3. Final video renderer

That should be easy, call the HTMLCanvasElement: captureStream() method with a mediarecorder and you should be good to go. Said the 1 year younger me. If only he knew...

There are two problems with this approach.

The captureStream function only records at about 30 FPS. You can add 60 as a parameter but that only sets the maximum FPS, which in my case was never hit.
Slower computers will have drastically worse outputs which I did not find acceptable.

So I began experimenting with FFMpeg as FFMpeg.wasm allows you to run it in the browser directly. Those of you not familiar with FFMpeg: this is the swiss-army-knife of video editing, a very powerful CLI tool to convert, and edit videos.

I wanted to create the whole video with and ffmpeg command, however that turned out to be vastly more complicated than expected. The main reason being that ffmpeg does not support keyframing the way I want it. It has the zoompan method which is a tiny bit different than what I needed, and the crop method, which unfortunately does not allow dynamic widths and heights to be cropped.
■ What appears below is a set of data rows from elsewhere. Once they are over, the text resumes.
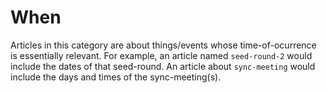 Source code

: # When
Articles in this category are about things/events whose time-of-ocurrence
is essentially relevant. For example, an article named `seed-round-2` would
include the dates of that seed-round. An article about `sync-meeting` would
include the days and times of the sync-meeting(s). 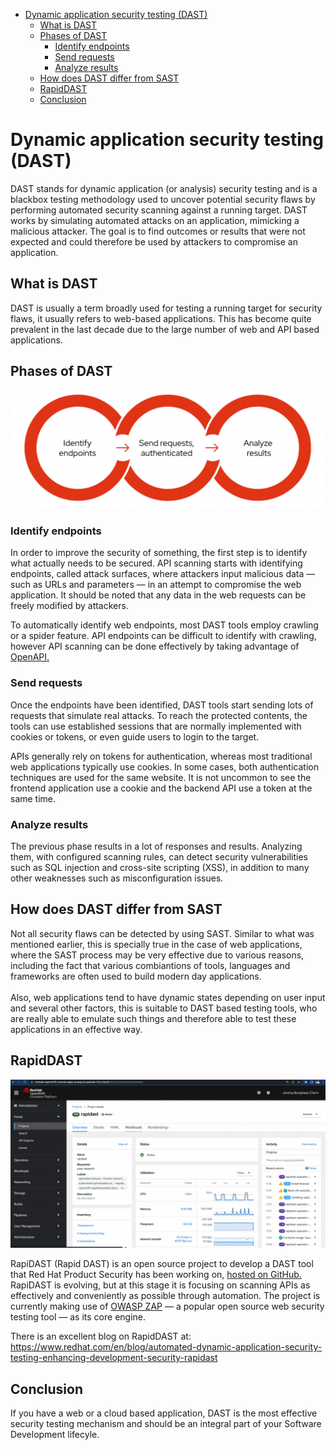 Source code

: - [Dynamic application security testing (DAST)](#dynamic-application-security-testing-dast)
  - [What is DAST](#what-is-dast)
  - [Phases of DAST](#phases-of-dast)
    - [Identify endpoints](#identify-endpoints)
    - [Send requests](#send-requests)
    - [Analyze results](#analyze-results)
  - [How does DAST differ from SAST](#how-does-dast-differ-from-sast)
  - [RapidDAST](#rapiddast)
  - [Conclusion](#conclusion)

# Dynamic application security testing (DAST)
DAST stands for dynamic application (or analysis) security testing and is a blackbox testing methodology used to uncover potential security flaws by performing automated security scanning against a running target. DAST works by simulating automated attacks on an application, mimicking a malicious attacker. The goal is to find outcomes or results that were not expected and could therefore be used by attackers to compromise an application.

## What is DAST
DAST is usually a term broadly used for testing a running target for security flaws, it usually refers to web-based applications. This has become quite prevalent in the last decade due to the large number of web and
API based applications.


## Phases of DAST

![3 phases of DAST](../images/3-phases.png)
###  Identify endpoints
In order to improve the security of something, the first step is to identify what actually needs to be secured. API scanning starts with identifying endpoints, called attack surfaces, where attackers input malicious data — such as URLs and parameters — in an attempt to compromise the web application. It should be noted that any data in the web requests can be freely modified by attackers.

To automatically identify web endpoints, most DAST tools employ crawling or a spider feature. API endpoints can be difficult to identify with crawling, however API scanning can be done effectively by taking advantage of [OpenAPI.](https://www.redhat.com/en/blog/automated-dynamic-application-security-testing-enhancing-development-security-rapidast#openapi-based-scanning)

### Send requests

Once the endpoints have been identified, DAST tools start sending lots of requests that simulate real attacks. To reach the protected contents, the tools can use established sessions that are normally implemented with cookies or tokens, or even guide users to login to the target.

APIs generally rely on tokens for authentication, whereas most traditional web applications typically use cookies. In some cases, both authentication techniques are used for the same website. It is not uncommon to see the frontend application use a cookie and the backend API use a token at the same time.

### Analyze results

The previous phase results in a lot of responses and results. Analyzing them, with configured scanning rules, can detect security vulnerabilities such as SQL injection and cross-site scripting (XSS), in addition to many other weaknesses such as misconfiguration issues.


## How does DAST differ from SAST
Not all security flaws can be detected by using SAST. Similar to what was mentioned earlier, this is specially true in the case of web applications, where the SAST process may be very effective due to various reasons, including the fact that various combiantions of tools, languages and frameworks are often used to build modern day applications.\
\
Also, web applications tend to have dynamic states depending on user input and several other factors, this is suitable to DAST based testing tools, who are really able to emulate such things and therefore able to test these applications in an effective way.

## RapidDAST
![RapidDAST](../images/rapiddast.png)

RapiDAST (Rapid DAST) is an open source project to develop a DAST tool that Red Hat Product Security has been working on, [hosted on GitHub.](https://github.com/RedHatProductSecurity/rapidast) RapiDAST is evolving, but at this stage it is focusing on scanning APIs as effectively and conveniently as possible through automation. The project is currently making use of [OWASP ZAP](https://www.zaproxy.org/) — a popular open source web security testing tool — as its core engine.

There is an excellent blog on RapidDAST at:
https://www.redhat.com/en/blog/automated-dynamic-application-security-testing-enhancing-development-security-rapidast

## Conclusion
If you have a web or a cloud based application, DAST is the most effective security testing mechanism and should be an integral part of your Software Development lifecyle.
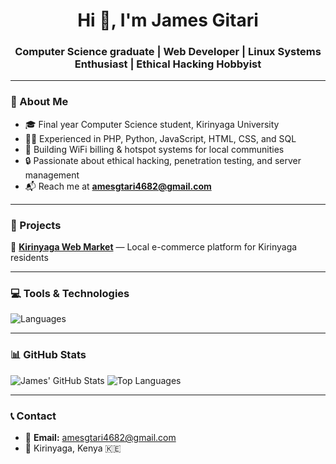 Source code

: <h1 align="center">Hi 👋, I'm James Gitari</h1>
<h3 align="center">Computer Science graduate | Web Developer | Linux Systems Enthusiast | Ethical Hacking Hobbyist</h3>

---

### 📍 About Me  
- 🎓 Final year Computer Science student, Kirinyaga University  
- 👨‍💻 Experienced in PHP, Python, JavaScript, HTML, CSS, and SQL  
- 📶 Building WiFi billing & hotspot systems for local communities  
- 🔒 Passionate about ethical hacking, penetration testing, and server management  
- 📬 Reach me at **amesgtari4682@gmail.com**

---

### 🚀 Projects  
🛒 [**Kirinyaga Web Market**](https://github.com/ames4682/kirinyaga-web-market) — Local e-commerce platform for Kirinyaga residents 

---

### 💻 Tools & Technologies  

![Languages](https://skillicons.dev/icons?i=python,php,html,css,javascript,linux,git,mysql)

---

### 📊 GitHub Stats  

![James' GitHub Stats](https://github-readme-stats.vercel.app/api?username=amesfreestyles&show_icons=true&theme=radical)
![Top Languages](https://github-readme-stats.vercel.app/api/top-langs/?username=amesfreestyles&layout=compact&theme=radical)

---

### 📞 Contact  

- 📧 **Email:** amesgtari4682@gmail.com  
- 📍 Kirinyaga, Kenya 🇰🇪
With a TON of trial and error the final method of rendering became this:

The user clicks export
FFmpeg.wasm converts all videos to .mp4 with an increased GOP size. (This vastly boosts the seeking speed)
FFmpeg.wasm gets and concats the sound of all track items.
Create a new VideoEncoder via the WebCodecs api. As an output parameter I am using webm-muxer.
Set the timestamp to 0, initiate seeking of each video item to the current timestamp, wait for the seeking to complete, create a new Videoframe of the canvas element and encode it with the VideoEncoder. Move 16ms forward and repeat until the end of the video.
Convert the webm video output from step 5 to mp4 and add the audio from step 3 with ffmpeg.wasm.
Video is ready to be downloaded.

This guarantees the final video to be a smooth with 60 FPS guaranteed. Of course there are quite a few drawbacks here:

ffmpeg.wasm max size limit is 2GB. Bigger files than that will throw an error.
Export speed varies between computers. Fast computers will finish exporting faster.
Tab cannot be closed while exporting

But there are also some advantages:

User do not have to upload their files.
Users can potentially use the product offline
I do not have to pay for expensive infrastructure => my prices can be lower.

Conclusion

I would be happy to answer any of your questions or hear your feedback. This architecture is nowhere near perfect, but right now it is functioning very well. The product has many more interesting aspects, e.g. I am using Google Video Intelligence API to generate keyframes using AI, and also use a different google service to generate subtitles.

I really hope to see more support, love, and performance enhancement for wasm in the future as I think it can be very powerful and open up a lot of possibilities of what you can achieve completely in the browser.